[Data records]
::::::::

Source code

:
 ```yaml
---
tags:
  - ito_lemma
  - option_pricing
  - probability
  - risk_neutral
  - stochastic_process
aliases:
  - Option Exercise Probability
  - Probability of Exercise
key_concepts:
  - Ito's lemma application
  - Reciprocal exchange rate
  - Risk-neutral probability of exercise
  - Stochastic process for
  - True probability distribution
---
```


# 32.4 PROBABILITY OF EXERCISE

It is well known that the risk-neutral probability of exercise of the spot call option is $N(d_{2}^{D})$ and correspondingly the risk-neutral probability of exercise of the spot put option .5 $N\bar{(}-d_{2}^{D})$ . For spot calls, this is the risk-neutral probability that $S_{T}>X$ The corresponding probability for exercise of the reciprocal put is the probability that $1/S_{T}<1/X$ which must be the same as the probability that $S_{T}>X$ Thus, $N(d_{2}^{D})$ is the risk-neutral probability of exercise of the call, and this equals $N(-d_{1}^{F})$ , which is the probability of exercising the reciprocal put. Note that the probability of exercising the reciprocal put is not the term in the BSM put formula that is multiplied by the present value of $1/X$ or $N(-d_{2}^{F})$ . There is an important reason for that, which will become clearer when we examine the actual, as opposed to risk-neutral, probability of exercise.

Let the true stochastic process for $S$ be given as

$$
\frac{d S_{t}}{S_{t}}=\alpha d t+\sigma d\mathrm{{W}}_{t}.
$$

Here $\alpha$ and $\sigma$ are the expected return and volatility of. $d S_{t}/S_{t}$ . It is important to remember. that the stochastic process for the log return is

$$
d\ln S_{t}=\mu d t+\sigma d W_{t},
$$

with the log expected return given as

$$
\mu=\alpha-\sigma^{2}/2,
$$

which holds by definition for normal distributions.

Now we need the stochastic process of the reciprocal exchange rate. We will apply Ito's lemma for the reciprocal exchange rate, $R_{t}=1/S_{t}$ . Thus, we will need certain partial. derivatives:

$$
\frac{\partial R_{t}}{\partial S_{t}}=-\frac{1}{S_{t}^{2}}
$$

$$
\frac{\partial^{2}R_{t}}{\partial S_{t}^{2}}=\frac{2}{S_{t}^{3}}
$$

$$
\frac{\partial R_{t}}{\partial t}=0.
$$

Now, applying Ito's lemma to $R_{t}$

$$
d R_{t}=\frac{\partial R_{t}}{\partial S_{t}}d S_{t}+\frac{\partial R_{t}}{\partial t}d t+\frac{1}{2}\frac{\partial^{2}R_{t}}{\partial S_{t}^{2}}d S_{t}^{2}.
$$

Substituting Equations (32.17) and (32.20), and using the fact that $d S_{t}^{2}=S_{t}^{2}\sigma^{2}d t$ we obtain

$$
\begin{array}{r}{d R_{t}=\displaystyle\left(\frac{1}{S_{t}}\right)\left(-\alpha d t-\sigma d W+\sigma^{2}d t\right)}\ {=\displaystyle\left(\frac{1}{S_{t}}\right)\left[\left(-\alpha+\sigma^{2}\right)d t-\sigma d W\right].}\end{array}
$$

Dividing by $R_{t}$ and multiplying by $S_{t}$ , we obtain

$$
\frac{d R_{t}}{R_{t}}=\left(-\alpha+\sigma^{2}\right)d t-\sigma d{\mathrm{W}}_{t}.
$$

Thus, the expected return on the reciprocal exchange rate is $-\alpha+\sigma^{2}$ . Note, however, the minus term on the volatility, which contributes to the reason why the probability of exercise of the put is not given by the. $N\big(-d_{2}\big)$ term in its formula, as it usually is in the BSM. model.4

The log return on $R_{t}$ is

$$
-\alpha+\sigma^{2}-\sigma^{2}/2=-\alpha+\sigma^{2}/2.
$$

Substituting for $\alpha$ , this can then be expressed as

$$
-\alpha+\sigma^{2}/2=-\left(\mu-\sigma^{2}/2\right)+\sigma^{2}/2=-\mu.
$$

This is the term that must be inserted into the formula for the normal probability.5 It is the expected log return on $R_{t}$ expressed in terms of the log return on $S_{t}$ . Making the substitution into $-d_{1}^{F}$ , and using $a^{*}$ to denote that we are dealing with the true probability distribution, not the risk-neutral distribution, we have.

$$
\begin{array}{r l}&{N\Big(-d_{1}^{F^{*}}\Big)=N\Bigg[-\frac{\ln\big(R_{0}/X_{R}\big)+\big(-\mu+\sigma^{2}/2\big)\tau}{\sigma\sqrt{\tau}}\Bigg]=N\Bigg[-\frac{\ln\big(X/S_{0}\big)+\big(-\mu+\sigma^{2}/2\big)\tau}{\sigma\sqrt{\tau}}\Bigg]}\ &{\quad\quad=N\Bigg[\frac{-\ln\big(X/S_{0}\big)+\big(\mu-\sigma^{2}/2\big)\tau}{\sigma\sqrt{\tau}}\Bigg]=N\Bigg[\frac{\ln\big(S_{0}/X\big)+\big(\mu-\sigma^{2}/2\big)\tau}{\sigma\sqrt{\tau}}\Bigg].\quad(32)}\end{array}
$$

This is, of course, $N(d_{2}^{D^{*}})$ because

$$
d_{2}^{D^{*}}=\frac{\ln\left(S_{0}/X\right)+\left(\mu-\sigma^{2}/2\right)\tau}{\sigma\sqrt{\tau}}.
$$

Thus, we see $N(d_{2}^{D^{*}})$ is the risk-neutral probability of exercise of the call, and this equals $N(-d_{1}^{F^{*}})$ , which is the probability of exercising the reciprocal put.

::::::::

Which lines of the data include the string "Substituting"? Copy each of them.

Substituting Equations (32.17) and (32.20), and using the fact that $d S_{t}^{2}=S_{t}^{2}\sigma^{2}d t$ we obtain
Substituting for $\alpha$ , this can then be expressed as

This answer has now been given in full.